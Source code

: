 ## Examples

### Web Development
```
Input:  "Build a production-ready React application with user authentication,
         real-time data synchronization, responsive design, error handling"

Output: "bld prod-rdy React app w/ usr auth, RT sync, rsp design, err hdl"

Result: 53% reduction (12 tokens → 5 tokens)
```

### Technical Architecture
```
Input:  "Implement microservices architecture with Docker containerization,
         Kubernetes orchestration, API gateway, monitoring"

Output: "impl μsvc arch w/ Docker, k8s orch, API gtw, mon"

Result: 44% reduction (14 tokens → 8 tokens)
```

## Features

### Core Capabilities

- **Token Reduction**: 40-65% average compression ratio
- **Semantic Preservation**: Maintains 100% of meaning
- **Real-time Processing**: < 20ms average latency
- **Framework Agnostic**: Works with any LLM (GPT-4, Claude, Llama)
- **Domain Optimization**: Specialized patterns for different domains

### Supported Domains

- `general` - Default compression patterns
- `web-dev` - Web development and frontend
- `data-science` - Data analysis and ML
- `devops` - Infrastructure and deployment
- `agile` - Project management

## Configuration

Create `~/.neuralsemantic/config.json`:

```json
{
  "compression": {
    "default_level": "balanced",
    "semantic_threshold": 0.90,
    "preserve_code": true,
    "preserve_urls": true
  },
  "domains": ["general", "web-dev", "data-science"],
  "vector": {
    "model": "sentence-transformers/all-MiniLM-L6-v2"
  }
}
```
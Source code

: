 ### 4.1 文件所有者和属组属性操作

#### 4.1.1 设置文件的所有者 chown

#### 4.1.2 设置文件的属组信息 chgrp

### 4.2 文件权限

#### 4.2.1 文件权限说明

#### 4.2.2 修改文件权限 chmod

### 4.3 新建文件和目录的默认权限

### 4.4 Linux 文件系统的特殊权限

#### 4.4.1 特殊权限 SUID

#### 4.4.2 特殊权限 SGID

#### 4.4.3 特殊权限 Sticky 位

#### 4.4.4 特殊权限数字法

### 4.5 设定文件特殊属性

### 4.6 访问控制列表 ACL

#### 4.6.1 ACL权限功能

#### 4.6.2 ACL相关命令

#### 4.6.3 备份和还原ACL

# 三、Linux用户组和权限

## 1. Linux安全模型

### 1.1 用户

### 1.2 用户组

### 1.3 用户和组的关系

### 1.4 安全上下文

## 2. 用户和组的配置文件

---

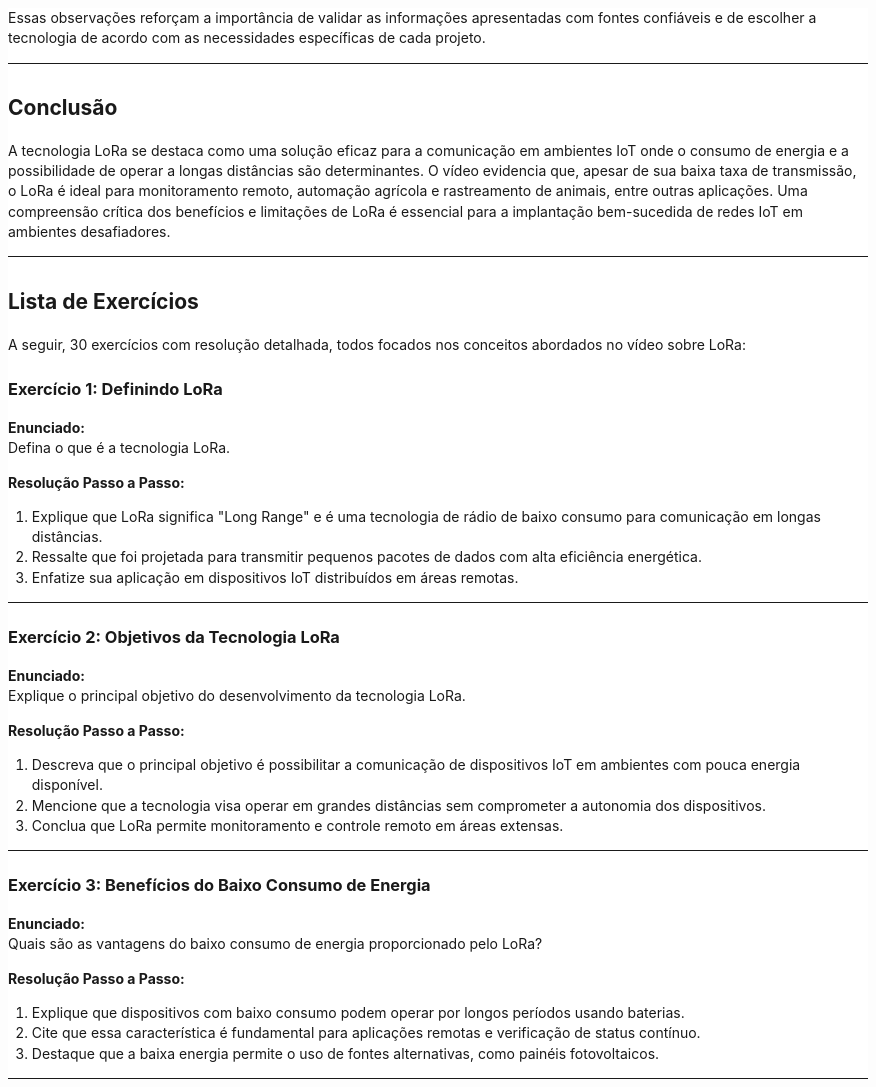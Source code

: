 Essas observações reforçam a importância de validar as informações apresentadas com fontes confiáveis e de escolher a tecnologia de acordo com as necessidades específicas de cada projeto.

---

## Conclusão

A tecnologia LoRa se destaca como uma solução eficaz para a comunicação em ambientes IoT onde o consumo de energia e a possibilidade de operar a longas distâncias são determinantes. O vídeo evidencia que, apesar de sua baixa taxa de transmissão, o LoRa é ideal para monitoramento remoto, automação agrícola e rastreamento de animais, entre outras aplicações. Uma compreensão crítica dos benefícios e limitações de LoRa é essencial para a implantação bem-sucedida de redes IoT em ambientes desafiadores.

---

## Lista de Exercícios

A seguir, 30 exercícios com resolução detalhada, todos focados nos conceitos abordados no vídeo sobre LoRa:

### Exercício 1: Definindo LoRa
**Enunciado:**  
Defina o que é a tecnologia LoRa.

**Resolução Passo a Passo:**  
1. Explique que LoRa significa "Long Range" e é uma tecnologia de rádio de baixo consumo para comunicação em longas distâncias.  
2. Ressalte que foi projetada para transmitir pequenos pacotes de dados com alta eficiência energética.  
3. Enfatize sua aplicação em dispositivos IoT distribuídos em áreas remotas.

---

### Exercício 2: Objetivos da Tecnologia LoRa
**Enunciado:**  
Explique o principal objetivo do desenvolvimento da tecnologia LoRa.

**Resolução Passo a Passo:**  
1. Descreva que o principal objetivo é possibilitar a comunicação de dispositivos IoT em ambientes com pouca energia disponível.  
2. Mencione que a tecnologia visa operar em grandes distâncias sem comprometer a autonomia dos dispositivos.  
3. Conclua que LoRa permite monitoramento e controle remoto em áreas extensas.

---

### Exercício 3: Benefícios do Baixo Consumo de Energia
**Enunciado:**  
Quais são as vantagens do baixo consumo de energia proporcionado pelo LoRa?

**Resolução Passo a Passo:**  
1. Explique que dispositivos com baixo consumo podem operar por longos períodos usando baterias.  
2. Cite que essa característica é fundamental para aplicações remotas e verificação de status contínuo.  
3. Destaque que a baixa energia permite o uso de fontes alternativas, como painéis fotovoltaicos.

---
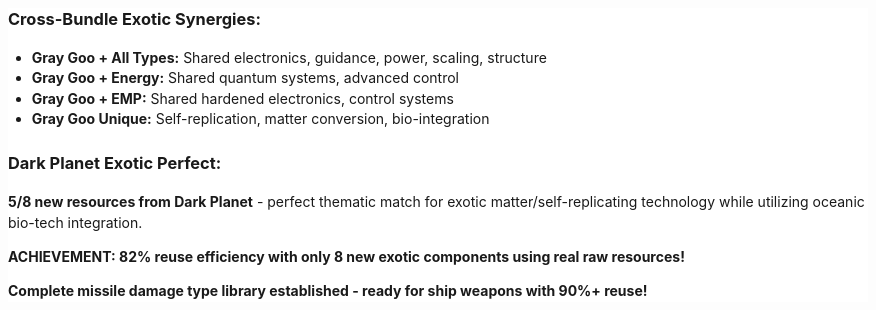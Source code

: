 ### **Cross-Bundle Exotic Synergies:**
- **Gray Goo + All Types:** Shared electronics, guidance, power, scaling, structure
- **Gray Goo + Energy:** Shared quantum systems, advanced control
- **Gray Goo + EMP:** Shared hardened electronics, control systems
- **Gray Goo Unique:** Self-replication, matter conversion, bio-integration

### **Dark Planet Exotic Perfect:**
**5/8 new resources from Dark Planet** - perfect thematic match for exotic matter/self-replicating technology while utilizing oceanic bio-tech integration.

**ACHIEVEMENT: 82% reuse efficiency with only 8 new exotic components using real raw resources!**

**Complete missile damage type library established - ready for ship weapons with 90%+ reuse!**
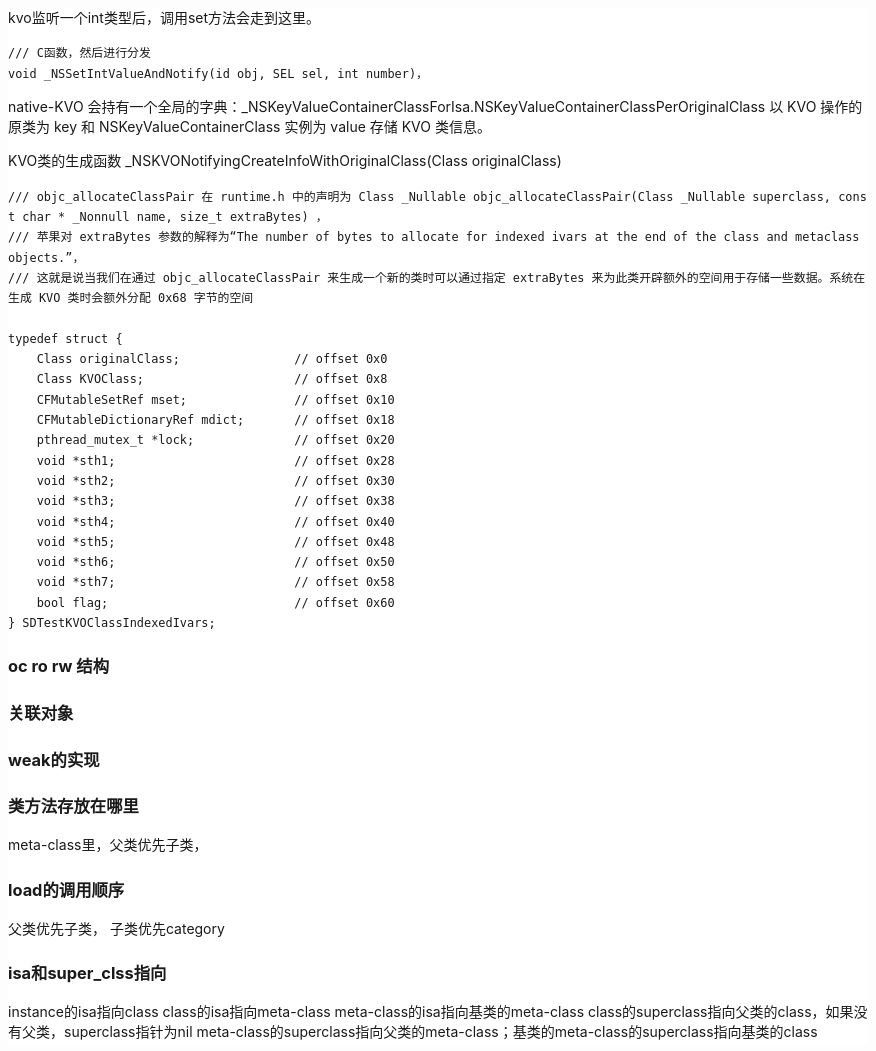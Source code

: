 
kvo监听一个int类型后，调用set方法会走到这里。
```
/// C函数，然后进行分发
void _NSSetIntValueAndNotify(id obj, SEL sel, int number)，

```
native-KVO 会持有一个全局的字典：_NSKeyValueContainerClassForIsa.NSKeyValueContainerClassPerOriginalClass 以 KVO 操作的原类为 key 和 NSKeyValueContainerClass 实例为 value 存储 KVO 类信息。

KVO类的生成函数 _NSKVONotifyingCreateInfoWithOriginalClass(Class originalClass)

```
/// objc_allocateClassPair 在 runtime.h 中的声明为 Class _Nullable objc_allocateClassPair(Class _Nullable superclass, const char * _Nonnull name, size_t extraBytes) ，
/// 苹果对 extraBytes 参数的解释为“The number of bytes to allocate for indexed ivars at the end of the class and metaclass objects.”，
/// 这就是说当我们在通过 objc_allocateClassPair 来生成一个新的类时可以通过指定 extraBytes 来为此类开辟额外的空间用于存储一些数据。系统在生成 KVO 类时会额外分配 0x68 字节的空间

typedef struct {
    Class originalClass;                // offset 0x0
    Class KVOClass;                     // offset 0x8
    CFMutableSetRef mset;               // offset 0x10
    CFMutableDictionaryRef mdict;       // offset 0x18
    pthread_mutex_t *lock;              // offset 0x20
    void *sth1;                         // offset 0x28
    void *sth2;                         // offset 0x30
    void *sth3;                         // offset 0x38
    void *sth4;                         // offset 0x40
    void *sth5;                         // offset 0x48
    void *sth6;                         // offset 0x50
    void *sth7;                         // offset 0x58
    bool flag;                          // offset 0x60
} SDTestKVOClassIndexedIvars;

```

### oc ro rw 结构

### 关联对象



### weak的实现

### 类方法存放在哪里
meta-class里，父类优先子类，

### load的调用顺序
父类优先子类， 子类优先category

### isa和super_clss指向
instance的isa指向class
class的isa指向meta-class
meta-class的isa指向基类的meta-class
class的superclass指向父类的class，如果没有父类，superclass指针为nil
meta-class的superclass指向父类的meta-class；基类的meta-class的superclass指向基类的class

* * *

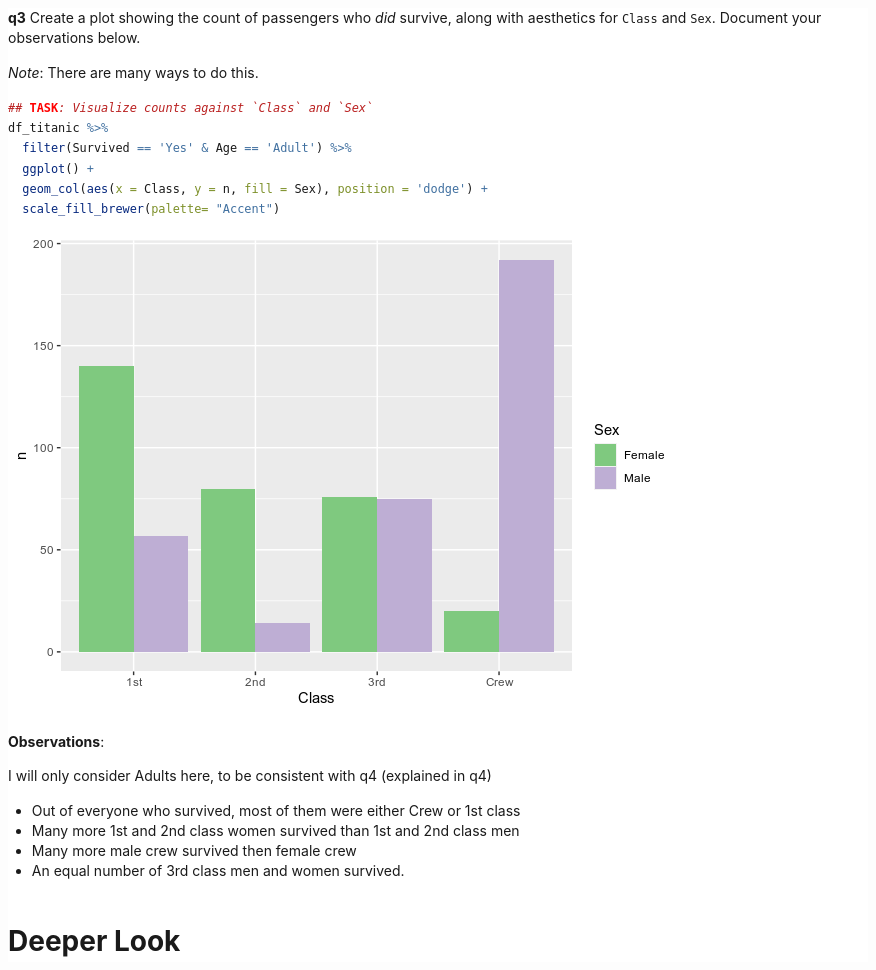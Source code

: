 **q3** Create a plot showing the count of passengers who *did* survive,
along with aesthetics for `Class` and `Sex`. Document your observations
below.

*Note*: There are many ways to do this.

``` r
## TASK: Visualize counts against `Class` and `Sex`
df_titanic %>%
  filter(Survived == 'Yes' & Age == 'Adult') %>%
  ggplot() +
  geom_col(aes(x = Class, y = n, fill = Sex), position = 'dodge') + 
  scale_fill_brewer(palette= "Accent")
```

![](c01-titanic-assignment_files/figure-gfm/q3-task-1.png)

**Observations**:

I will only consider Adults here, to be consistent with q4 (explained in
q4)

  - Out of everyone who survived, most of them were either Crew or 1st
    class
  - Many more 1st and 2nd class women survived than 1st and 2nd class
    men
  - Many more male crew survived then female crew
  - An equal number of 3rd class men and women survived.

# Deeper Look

• **Assignment**: Search the material above for the word "permite", then copy out each line that has it.

• **Solution to this problem**:
3. Conclua que LoRa permite monitoramento e controle remoto em áreas extensas.
3. Destaque que a baixa energia permite o uso de fontes alternativas, como painéis fotovoltaicos.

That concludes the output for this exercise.